→ YOUR TASK: Within the records below, find each line with the word "DoxyCompactItemize" and copy it out.

→ ENTRIES SHOWN:
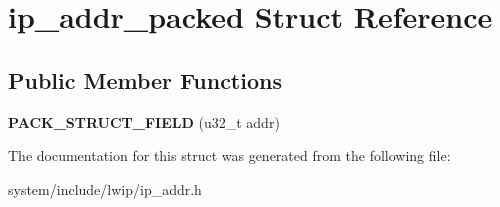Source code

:\hypertarget{structip__addr__packed}{}\section{ip\+\_\+addr\+\_\+packed Struct Reference}
\label{structip__addr__packed}
\subsection*{Public Member Functions}
\begin{DoxyCompactItemize}
\item 
\hypertarget{structip__addr__packed_ad9a337a45101464bb2e6e54c5b0292de}{}{\bfseries P\+A\+C\+K\+\_\+\+S\+T\+R\+U\+C\+T\+\_\+\+F\+I\+E\+L\+D} (u32\+\_\+t addr)\label{structip__addr__packed_ad9a337a45101464bb2e6e54c5b0292de}

\end{DoxyCompactItemize}


The documentation for this struct was generated from the following file\+:\begin{DoxyCompactItemize}
\item 
system/include/lwip/ip\+\_\+addr.\+h\end{DoxyCompactItemize}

→ RESULT FOR THIS TASK:
\begin{DoxyCompactItemize}
\end{DoxyCompactItemize}
The documentation for this struct was generated from the following file\+:\begin{DoxyCompactItemize}
system/include/lwip/ip\+\_\+addr.\+h\end{DoxyCompactItemize}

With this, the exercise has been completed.